═══ RECORDS PROVIDED ═══

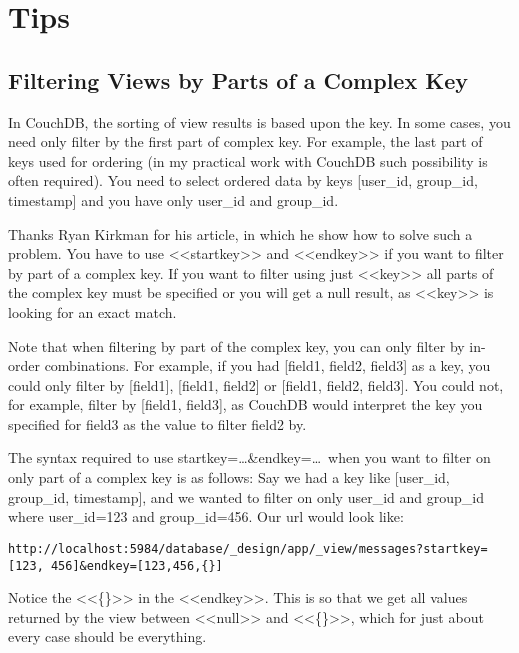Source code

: \section{Tips}

\subsection{Filtering Views by Parts of a Complex Key}

In CouchDB, the sorting of view results is based upon the key. In some cases, you need only filter by the first part of complex key. For example, the last part of keys used for ordering (in my practical work with CouchDB such possibility is often required). You need to select ordered data by keys [user\_id, group\_id, timestamp] and you have only user\_id and group\_id.

Thanks Ryan Kirkman for his article\cite{couchdb_filtering_views}, in which he show how to solve such a problem. You have to use <<startkey>> and <<endkey>> if you want to filter by part of a complex key. If you want to filter using just <<key>> all parts of the complex key must be specified or you will get a null result, as <<key>> is looking for an exact match.

Note that when filtering by part of the complex key, you can only filter by in-order combinations. For example, if you had [field1, field2, field3] as a key, you could only filter by [field1], [field1, field2] or [field1, field2, field3]. You could not, for example, filter by [field1, field3], as CouchDB would interpret the key you specified for field3 as the value to filter field2 by.

The syntax required to use startkey=\dots\&endkey=\dots~when you want to filter on only part of a complex key is as follows:
Say we had a key like [user\_id, group\_id, timestamp], and we wanted to filter on only user\_id and group\_id where user\_id=123 and group\_id=456. Our url would look like:

\begin{lstlisting}[label=lst:couchdb1,caption=Filtering Views by Parts of a Complex Key]
http://localhost:5984/database/_design/app/_view/messages?startkey=[123, 456]&endkey=[123,456,{}]
\end{lstlisting}

Notice the <<\{\}>> in the <<endkey>>. This is so that we get all values returned by the view between <<null>> and <<\{\}>>, which for just about every case should be everything.

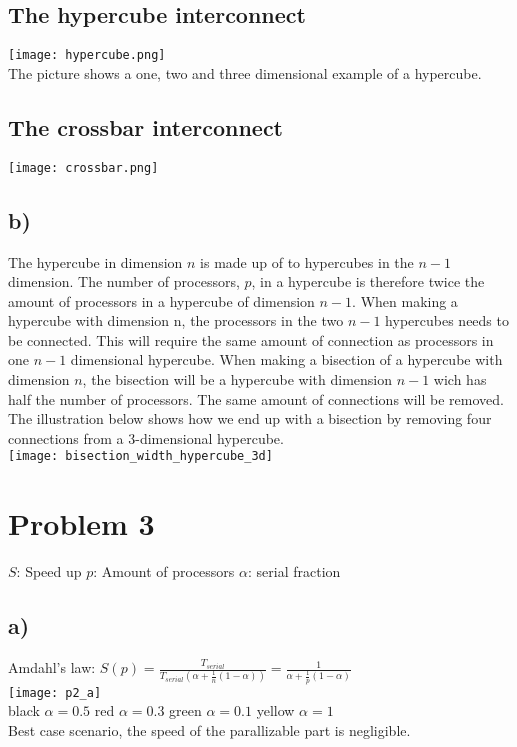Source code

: \documentclass[a4paper, 11pt, english]{article}
\begin{document}
\subsection*{The hypercube interconnect}
	\texttt{[image: hypercube.png]}
	\\The picture shows a one, two and three dimensional example of a hypercube.
\subsection{The crossbar interconnect}
	\texttt{[image: crossbar.png]}
\subsection*{b)}
The hypercube in dimension $n$ is made up of to hypercubes in the \begin{math}n-1\end{math} dimension. The number of processors, \begin{math}p\end{math}, in a hypercube is therefore twice the amount of processors in a hypercube of dimension \begin{math}n-1\end{math}. When making a hypercube with dimension n, the processors in the two \begin{math}n-1\end{math} hypercubes needs to be connected. This will require the same amount of connection as processors in one \begin{math}n-1\end{math} dimensional hypercube. When making a bisection of a hypercube with dimension \begin{math}n\end{math}, the bisection will be a hypercube with dimension \begin{math}n-1\end{math} wich has half the number of processors. The same amount of connections will be removed. The illustration below shows how we end up with a bisection by removing four connections from a 3-dimensional hypercube.\\
\texttt{[image: bisection\_width\_hypercube\_3d]}
\section*{Problem 3}
$S$: Speed up
$p$: Amount of processors
$\alpha$: serial fraction
\subsection*{a)}
Amdahl's law:
\begin{math}
S(p) = \frac{T_{serial}} {T_{serial}(\alpha + \frac{1}{n}(1-\alpha))}
=	\frac{1}{\alpha + \frac{1}{p}(1-\alpha)}
\end{math}\\
\texttt{[image: p2\_a]}
\\black $\alpha = 0.5$ red $\alpha=0.3$ green $\alpha=0.1$ yellow $\alpha=1$
\\Best case scenario, the speed of the parallizable part is negligible.
\end{document}

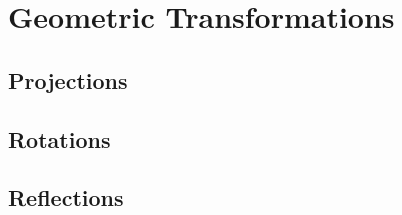 \documentclass[12pt]{article}
\begin{document}
	
\pagebreak
\section{Geometric Transformations}
\begin{center} \end{center}
	\subsection{Projections}
	\begin{center} \end{center}
	
	
	
	\subsection{Rotations}
	\begin{center} \end{center}
	
	\subsection{Reflections}
	\begin{center} \end{center}




	
	
	
\end{document}
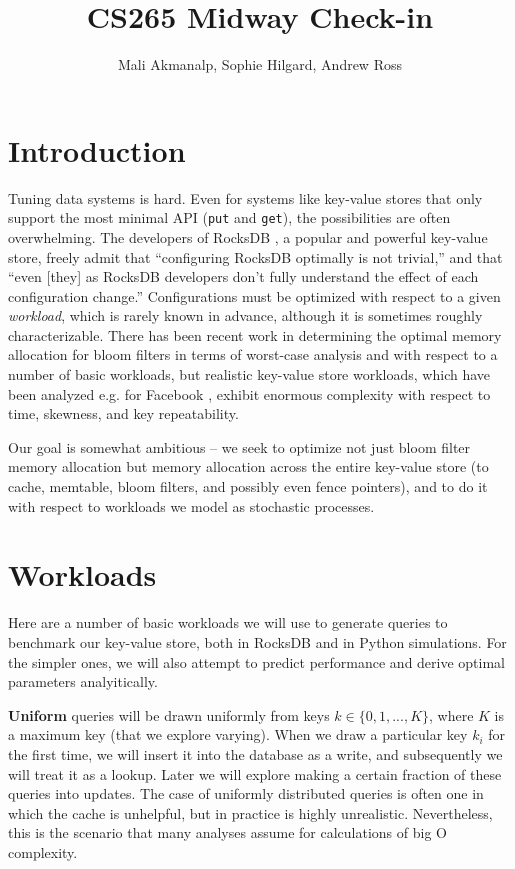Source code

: \documentclass[11pt]{article}
\begin{document}
\title{CS265 Midway Check-in}
\author{Mali Akmanalp, Sophie Hilgard, Andrew Ross}
\maketitle

\section{Introduction}

Tuning data systems is hard. Even for systems like key-value stores that only support the most minimal API (\texttt{put} and \texttt{get}), the possibilities are often overwhelming. The developers of RocksDB \citep{rocksdb}, a popular and powerful key-value store, freely admit \citep{rocksdb-tuning-guide} that ``configuring RocksDB optimally is not trivial,'' and that ``even [they] as RocksDB developers don't fully understand the effect of each configuration change.'' Configurations must be optimized with respect to a given \textit{workload}, which is rarely known in advance, although it is sometimes roughly characterizable. There has been recent work \citep{monkey} in determining the optimal memory allocation for bloom filters in terms of worst-case analysis and with respect to a number of basic workloads, but realistic key-value store workloads, which have been analyzed e.g. for Facebook \citep{characterizing-memcached}, exhibit enormous complexity with respect to time, skewness, and key repeatability.

Our goal is somewhat ambitious -- we seek to optimize not just bloom filter memory allocation but memory allocation across the entire key-value store (to cache, memtable, bloom filters, and possibly even fence pointers), and to do it with respect to workloads we model as stochastic processes.

\section{Workloads}

Here are a number of basic workloads we will use to generate queries to benchmark our key-value store, both in RocksDB and in Python simulations. For the simpler ones, we will also attempt to predict performance and derive optimal parameters analyitically.

\textbf{Uniform} queries will be drawn uniformly from keys $k \in \{0,1,...,K\}$, where $K$ is a maximum key (that we explore varying). When we draw a particular key $k_i$ for the first time, we will insert it into the database as a write, and subsequently we will treat it as a lookup. Later we will explore making a certain fraction of these queries into updates. The case of uniformly distributed queries is often one in which the cache is unhelpful, but in practice is highly unrealistic. Nevertheless, this is the scenario that many analyses assume for calculations of big O complexity.
\end{document}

═══

» **PROBLEM**:
Reproduce the records above from their first line to the line bearing "a Complex Key]", both ends included, leaving every picture out.

» **RESULT OF THE TASK**:
Source code

: \section{Tips}

\subsection{Filtering Views by Parts of a Complex Key}

In CouchDB, the sorting of view results is based upon the key. In some cases, you need only filter by the first part of complex key. For example, the last part of keys used for ordering (in my practical work with CouchDB such possibility is often required). You need to select ordered data by keys [user\_id, group\_id, timestamp] and you have only user\_id and group\_id.

Thanks Ryan Kirkman for his article\cite{couchdb_filtering_views}, in which he show how to solve such a problem. You have to use <<startkey>> and <<endkey>> if you want to filter by part of a complex key. If you want to filter using just <<key>> all parts of the complex key must be specified or you will get a null result, as <<key>> is looking for an exact match.

Note that when filtering by part of the complex key, you can only filter by in-order combinations. For example, if you had [field1, field2, field3] as a key, you could only filter by [field1], [field1, field2] or [field1, field2, field3]. You could not, for example, filter by [field1, field3], as CouchDB would interpret the key you specified for field3 as the value to filter field2 by.

The syntax required to use startkey=\dots\&endkey=\dots~when you want to filter on only part of a complex key is as follows:
Say we had a key like [user\_id, group\_id, timestamp], and we wanted to filter on only user\_id and group\_id where user\_id=123 and group\_id=456. Our url would look like:

\begin{lstlisting}[label=lst:couchdb1,caption=Filtering Views by Parts of a Complex Key]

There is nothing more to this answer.